ウチには、子供が飼っているハムスターが1匹いる。
”子供が飼っている”と言っても、たいがいの子供の傾向どおり
子供が世話をしている訳ではない。
気が付いた頃に、ぼくらが興味半分で餌を与えたりしているので
実質の世話は、親が行っているようなものだ。
(そうやって、ぼくも大きくなって来た。ならせて貰った。)
昨夜、例の如く、ハムの機嫌をうかがっていた。
夜になると、回転車で遊び出すのであるが、
飼育ケースの蓋を開けると寄ってくるので
捕まえて手に乗せてみたところ、やおら噛み付かれた。
噛み付かれたのは、これが最初ではないが、やたら深く噛まれた。
噛まれても、なかなか離れてもらえなかった。
ハムスターの歯は針のように、肉に食い込む。そして、さらに力を入れて噛み込んできた。

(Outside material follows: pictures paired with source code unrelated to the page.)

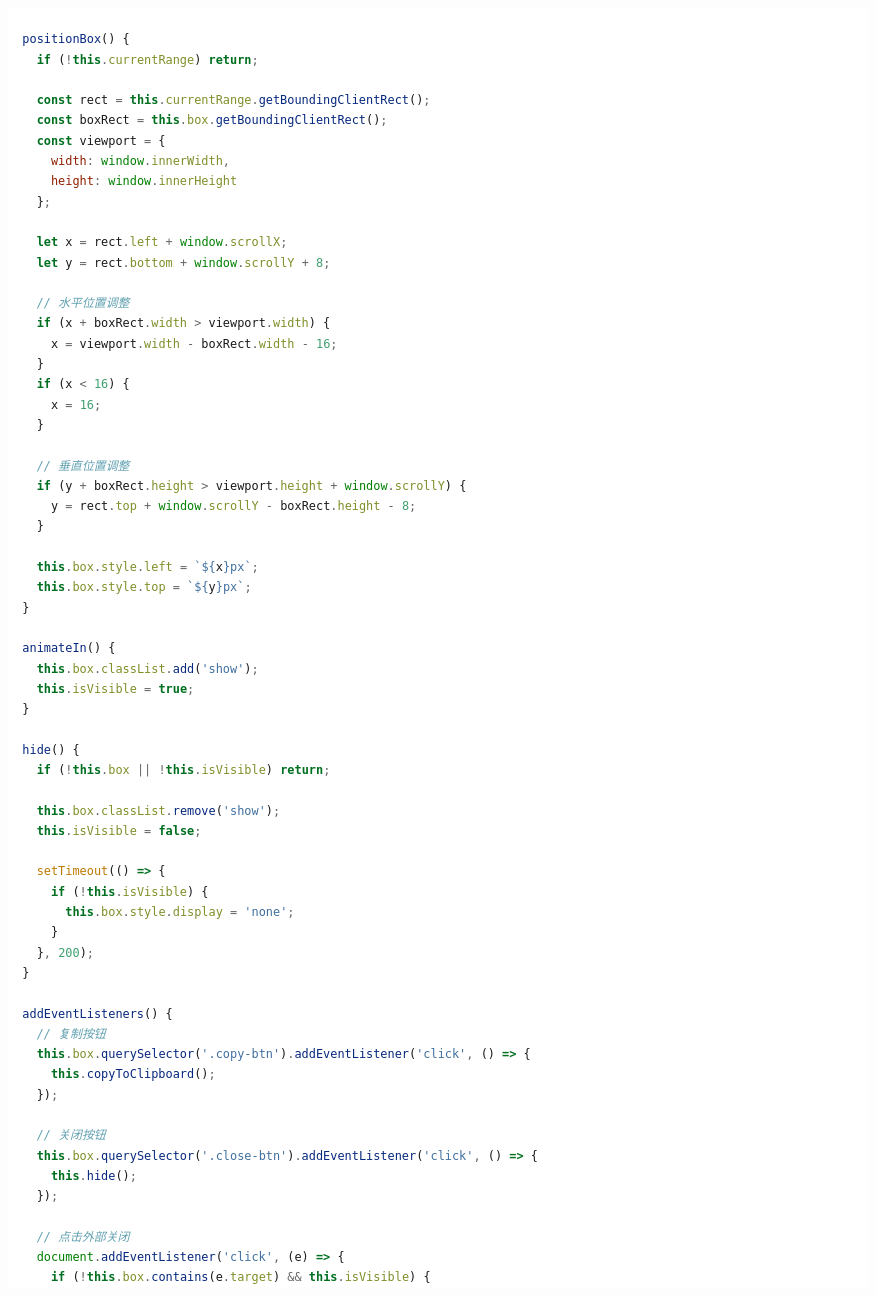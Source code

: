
 ```javascript

  positionBox() {
    if (!this.currentRange) return;
    
    const rect = this.currentRange.getBoundingClientRect();
    const boxRect = this.box.getBoundingClientRect();
    const viewport = {
      width: window.innerWidth,
      height: window.innerHeight
    };
    
    let x = rect.left + window.scrollX;
    let y = rect.bottom + window.scrollY + 8;
    
    // 水平位置调整
    if (x + boxRect.width > viewport.width) {
      x = viewport.width - boxRect.width - 16;
    }
    if (x < 16) {
      x = 16;
    }
    
    // 垂直位置调整
    if (y + boxRect.height > viewport.height + window.scrollY) {
      y = rect.top + window.scrollY - boxRect.height - 8;
    }
    
    this.box.style.left = `${x}px`;
    this.box.style.top = `${y}px`;
  }

  animateIn() {
    this.box.classList.add('show');
    this.isVisible = true;
  }

  hide() {
    if (!this.box || !this.isVisible) return;
    
    this.box.classList.remove('show');
    this.isVisible = false;
    
    setTimeout(() => {
      if (!this.isVisible) {
        this.box.style.display = 'none';
      }
    }, 200);
  }

  addEventListeners() {
    // 复制按钮
    this.box.querySelector('.copy-btn').addEventListener('click', () => {
      this.copyToClipboard();
    });
    
    // 关闭按钮
    this.box.querySelector('.close-btn').addEventListener('click', () => {
      this.hide();
    });
    
    // 点击外部关闭
    document.addEventListener('click', (e) => {
      if (!this.box.contains(e.target) && this.isVisible) {
```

ぼくの手の噛み場所を変えて、薄い場所にも噛み付き出し、痛さは増す。
頭によぎったのは、”アナフィラキシー症候群”。
しばらく様子見をして、何もなかったので、とりあえず床に就くことにしたが、
ポックリ逝った時のことを考えて、家族に”遺言”しておいた。
言い残すことは…、特にない。
本当にない。
職場は適当に回るだろう。
唯一、言い残したのは、
クライアントから依頼されたイラストカットの提出だけ。
先週、仕上げたものの、しばらく自分で眺めていたいので
まだ提出していなかったのである。
それの提出だけ頼んで、(まあ、言わば)”死の床”に就いた。
…
こうやって、ブログを書いているところから、お分かりいただけると思うが
まだ無事に生きている。
おまけに、今夜は、パチンコにも勝った。
なんだか、どん底から人生大逆転、という感じである。
もう、ハムスターなんかには、相手をしないつもりだ。
(ぼくのことだから、ちょっと分からないが…)
抗原抗体反応のことやら、免疫のことやら、よくわからないが
そういえば、ぼくは過去、数匹のスズメバチにやられても生きている。
ハムにも何度、噛まれたかもわからない。
そういう(無事な)体質なのだろうか。
ただ、死を意識して、何の名残も、未練もなく、
この世を去るシミュレーションができたことに妙に感心してる。